Task to carry out: Send back all of the data, word for word.

-- Available data follows --

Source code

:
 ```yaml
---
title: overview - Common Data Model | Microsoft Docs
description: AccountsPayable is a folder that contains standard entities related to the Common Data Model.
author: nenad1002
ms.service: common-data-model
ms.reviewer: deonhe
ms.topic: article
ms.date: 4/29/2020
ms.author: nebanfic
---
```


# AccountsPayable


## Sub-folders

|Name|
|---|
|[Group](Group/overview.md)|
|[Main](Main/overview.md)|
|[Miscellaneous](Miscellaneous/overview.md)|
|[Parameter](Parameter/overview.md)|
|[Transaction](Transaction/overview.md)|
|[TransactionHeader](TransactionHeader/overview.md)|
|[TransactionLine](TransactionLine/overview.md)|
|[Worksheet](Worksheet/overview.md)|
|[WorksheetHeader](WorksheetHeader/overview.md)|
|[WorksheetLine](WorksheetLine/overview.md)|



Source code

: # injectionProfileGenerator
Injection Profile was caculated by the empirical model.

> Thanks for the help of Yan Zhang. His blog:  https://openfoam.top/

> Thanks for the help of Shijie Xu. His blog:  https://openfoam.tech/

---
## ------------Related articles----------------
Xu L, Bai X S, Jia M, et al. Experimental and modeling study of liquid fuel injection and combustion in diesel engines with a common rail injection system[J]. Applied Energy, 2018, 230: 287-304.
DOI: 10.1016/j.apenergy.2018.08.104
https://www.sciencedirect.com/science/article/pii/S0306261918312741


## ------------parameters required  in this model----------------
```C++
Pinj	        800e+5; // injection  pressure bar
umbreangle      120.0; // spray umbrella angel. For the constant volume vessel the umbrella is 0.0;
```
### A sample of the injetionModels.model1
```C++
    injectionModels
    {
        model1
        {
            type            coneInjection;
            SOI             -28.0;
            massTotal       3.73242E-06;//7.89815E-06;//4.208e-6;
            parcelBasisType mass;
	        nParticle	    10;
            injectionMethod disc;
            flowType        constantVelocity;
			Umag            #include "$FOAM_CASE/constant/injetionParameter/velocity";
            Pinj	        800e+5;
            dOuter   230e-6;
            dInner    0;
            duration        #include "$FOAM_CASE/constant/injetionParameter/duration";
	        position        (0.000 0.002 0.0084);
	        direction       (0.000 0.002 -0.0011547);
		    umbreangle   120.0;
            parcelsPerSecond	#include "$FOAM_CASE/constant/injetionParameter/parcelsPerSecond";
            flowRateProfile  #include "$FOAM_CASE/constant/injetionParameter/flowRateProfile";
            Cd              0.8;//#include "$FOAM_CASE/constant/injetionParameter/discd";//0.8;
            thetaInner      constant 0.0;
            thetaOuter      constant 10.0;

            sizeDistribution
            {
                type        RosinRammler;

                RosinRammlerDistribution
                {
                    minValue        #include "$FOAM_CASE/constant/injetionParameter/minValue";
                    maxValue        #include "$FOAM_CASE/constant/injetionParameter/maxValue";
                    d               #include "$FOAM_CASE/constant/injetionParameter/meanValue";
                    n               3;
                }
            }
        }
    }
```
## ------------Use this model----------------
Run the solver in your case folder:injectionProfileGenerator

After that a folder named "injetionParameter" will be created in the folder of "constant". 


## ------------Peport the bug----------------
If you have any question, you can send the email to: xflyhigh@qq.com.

-- Available data concluded --

Answer to this exercise:
Source code

:
 ```yaml
---
title: overview - Common Data Model | Microsoft Docs
description: AccountsPayable is a folder that contains standard entities related to the Common Data Model.
author: nenad1002
ms.service: common-data-model
ms.reviewer: deonhe
ms.topic: article
ms.date: 4/29/2020
ms.author: nebanfic
---
```


# AccountsPayable


## Sub-folders

|Name|
|---|
|[Group](Group/overview.md)|
|[Main](Main/overview.md)|
|[Miscellaneous](Miscellaneous/overview.md)|
|[Parameter](Parameter/overview.md)|
|[Transaction](Transaction/overview.md)|
|[TransactionHeader](TransactionHeader/overview.md)|
|[TransactionLine](TransactionLine/overview.md)|
|[Worksheet](Worksheet/overview.md)|
|[WorksheetHeader](WorksheetHeader/overview.md)|
|[WorksheetLine](WorksheetLine/overview.md)|



Source code

: # injectionProfileGenerator
Injection Profile was caculated by the empirical model.

> Thanks for the help of Yan Zhang. His blog:  https://openfoam.top/

> Thanks for the help of Shijie Xu. His blog:  https://openfoam.tech/

---
## ------------Related articles----------------
Xu L, Bai X S, Jia M, et al. Experimental and modeling study of liquid fuel injection and combustion in diesel engines with a common rail injection system[J]. Applied Energy, 2018, 230: 287-304.
DOI: 10.1016/j.apenergy.2018.08.104
https://www.sciencedirect.com/science/article/pii/S0306261918312741


## ------------parameters required  in this model----------------
```C++
Pinj	        800e+5; // injection  pressure bar
umbreangle      120.0; // spray umbrella angel. For the constant volume vessel the umbrella is 0.0;
```
### A sample of the injetionModels.model1
```C++
    injectionModels
    {
        model1
        {
            type            coneInjection;
            SOI             -28.0;
            massTotal       3.73242E-06;//7.89815E-06;//4.208e-6;
            parcelBasisType mass;
	        nParticle	    10;
            injectionMethod disc;
            flowType        constantVelocity;
			Umag            #include "$FOAM_CASE/constant/injetionParameter/velocity";
            Pinj	        800e+5;
            dOuter   230e-6;
            dInner    0;
            duration        #include "$FOAM_CASE/constant/injetionParameter/duration";
	        position        (0.000 0.002 0.0084);
	        direction       (0.000 0.002 -0.0011547);
		    umbreangle   120.0;
            parcelsPerSecond	#include "$FOAM_CASE/constant/injetionParameter/parcelsPerSecond";
            flowRateProfile  #include "$FOAM_CASE/constant/injetionParameter/flowRateProfile";
            Cd              0.8;//#include "$FOAM_CASE/constant/injetionParameter/discd";//0.8;
            thetaInner      constant 0.0;
            thetaOuter      constant 10.0;

            sizeDistribution
            {
                type        RosinRammler;

                RosinRammlerDistribution
                {
                    minValue        #include "$FOAM_CASE/constant/injetionParameter/minValue";
                    maxValue        #include "$FOAM_CASE/constant/injetionParameter/maxValue";
                    d               #include "$FOAM_CASE/constant/injetionParameter/meanValue";
                    n               3;
                }
            }
        }
    }
```
## ------------Use this model----------------
Run the solver in your case folder:injectionProfileGenerator

After that a folder named "injetionParameter" will be created in the folder of "constant". 


## ------------Peport the bug----------------
If you have any question, you can send the email to: xflyhigh@qq.com.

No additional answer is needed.